Many enlightened forces that understand the relationship between information and democracy are leading the overall discussion of access. In fact, everybody agrees with access they just mean different things by it. What we need, and what is more inclusive, is "information empowerment."

For example, people have access to voting, but half of the US electorate doesn't because they have been functionally disenfranchised. (yesterday in Illinois, 7 in 10 registered voters did not vote, and only 45% of those eligible had registered, so democracy was carried out by only 16% of the potential vote!) The electoral democracy we have in the US is dominated by great wealth, so it is rare to have a peoples candidate like Harold Washington break through, and as you remember the promise of empowerment in that 1983 Chicago mayoral race led to unprecedented levels of voter registration and voter turnout.
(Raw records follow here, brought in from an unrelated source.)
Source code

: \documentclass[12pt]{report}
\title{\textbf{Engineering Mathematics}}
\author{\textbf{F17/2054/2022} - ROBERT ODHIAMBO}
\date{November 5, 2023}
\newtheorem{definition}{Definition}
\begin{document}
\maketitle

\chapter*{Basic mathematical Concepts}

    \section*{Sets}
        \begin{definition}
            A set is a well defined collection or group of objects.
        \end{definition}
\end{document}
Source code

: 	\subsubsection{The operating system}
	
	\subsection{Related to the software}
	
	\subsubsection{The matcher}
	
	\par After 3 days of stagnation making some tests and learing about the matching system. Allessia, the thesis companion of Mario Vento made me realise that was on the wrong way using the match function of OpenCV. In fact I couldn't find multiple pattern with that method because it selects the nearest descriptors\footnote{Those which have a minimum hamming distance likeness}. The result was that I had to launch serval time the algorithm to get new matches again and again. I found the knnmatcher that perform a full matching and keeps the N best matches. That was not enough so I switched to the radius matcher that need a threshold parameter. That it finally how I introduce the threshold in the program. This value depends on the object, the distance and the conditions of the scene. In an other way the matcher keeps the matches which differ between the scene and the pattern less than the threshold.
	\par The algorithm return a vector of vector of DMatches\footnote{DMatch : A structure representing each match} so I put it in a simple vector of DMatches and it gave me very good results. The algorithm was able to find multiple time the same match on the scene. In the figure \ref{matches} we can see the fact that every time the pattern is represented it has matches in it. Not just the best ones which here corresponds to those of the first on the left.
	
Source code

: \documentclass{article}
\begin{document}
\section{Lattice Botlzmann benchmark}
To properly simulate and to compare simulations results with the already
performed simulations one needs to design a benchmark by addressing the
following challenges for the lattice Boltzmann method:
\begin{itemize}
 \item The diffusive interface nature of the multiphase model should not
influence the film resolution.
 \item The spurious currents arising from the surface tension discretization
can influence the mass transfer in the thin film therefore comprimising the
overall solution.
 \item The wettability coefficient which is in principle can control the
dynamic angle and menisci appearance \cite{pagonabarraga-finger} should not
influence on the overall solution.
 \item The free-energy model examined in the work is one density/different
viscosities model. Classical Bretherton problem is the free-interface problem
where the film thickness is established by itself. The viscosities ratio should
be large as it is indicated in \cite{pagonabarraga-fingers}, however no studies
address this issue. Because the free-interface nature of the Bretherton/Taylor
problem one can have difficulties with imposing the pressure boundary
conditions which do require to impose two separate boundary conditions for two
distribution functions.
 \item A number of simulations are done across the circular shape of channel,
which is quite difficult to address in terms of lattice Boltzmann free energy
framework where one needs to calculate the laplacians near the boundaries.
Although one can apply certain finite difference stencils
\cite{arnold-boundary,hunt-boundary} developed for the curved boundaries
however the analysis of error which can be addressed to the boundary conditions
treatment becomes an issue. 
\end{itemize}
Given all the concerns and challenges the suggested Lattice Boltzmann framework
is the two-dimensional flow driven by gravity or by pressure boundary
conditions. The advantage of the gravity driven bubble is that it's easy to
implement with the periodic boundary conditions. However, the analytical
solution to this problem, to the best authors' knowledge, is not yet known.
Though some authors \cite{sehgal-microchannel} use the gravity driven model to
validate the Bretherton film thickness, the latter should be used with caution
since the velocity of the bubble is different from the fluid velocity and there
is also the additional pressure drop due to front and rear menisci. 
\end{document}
We need to think in terms of empowerment because as with Harold Washington it means change, it transformation, it means a step toward freedom in fact, and not just in possibility.

Information empowerment begins with access, but goes further in the following ways: 1 empowerment means that there are data bases designed to answer the questions being raised by people in poverty and people fighting forms of exploitation and oppression; 2. empowerment means that we have enough grass roots people online engaging in conferences for the sharing of experiences and forging the levels of consensus necessary for informed united civic action; 3. empowerment means grass roots groups utilizing the technology to engage in publishing newsletters at the grass roots level with the required technical skill to take advantage of the data bases and graphics available on the highway; 4. empowerment means that education is transformed based on a new formula: every student has a computer, every school has computer labs, every class room is smart, and every teacher gets summer and weekend workshops to keep up (we need to go way past the innovations that followed the Soviet Sputnik crisis of 1 95 empowerment means a new kind of library system by which the library is a technical service institution guiding people to information, training them, sending organizers out to transform the community into an electronically smart space of human habitation, and, as it has been, a repository of hard copy.

Overall, information empowerment is not a technical matter, but a matter of politics, of morality, of action. Not only do we have to make this superhighway free, we have to change the society in which it operates so it's possible to have information empowerment.

However, the likelihood is that we're going to get an information railroad and not an information highway. The railroad was the major 19th century transportation breakthrough of industrialization in the USA. It was made possible by the federal ~government giving millions of acres of public land free to private corporations to build railroads (from 1862-72 Congress gave away 100 million acres!), and then allowed them to charge the public fees to ride or ship freight. At a latter stage, based on automobile technology, the government built and continues to maintain the highways we are all free to enter. If the information revolution is a highway we should all be able to get on free, but since we are being expected to pay a fee its a railroad and not a highway.

Let's make this forum a beginning in our fight for a truly free and universal information highway. And more, we need to fight for free and just society. Our options are still open, so we must act now. Toward this end, we need to have forums like this in all of our local communities as soon as possible.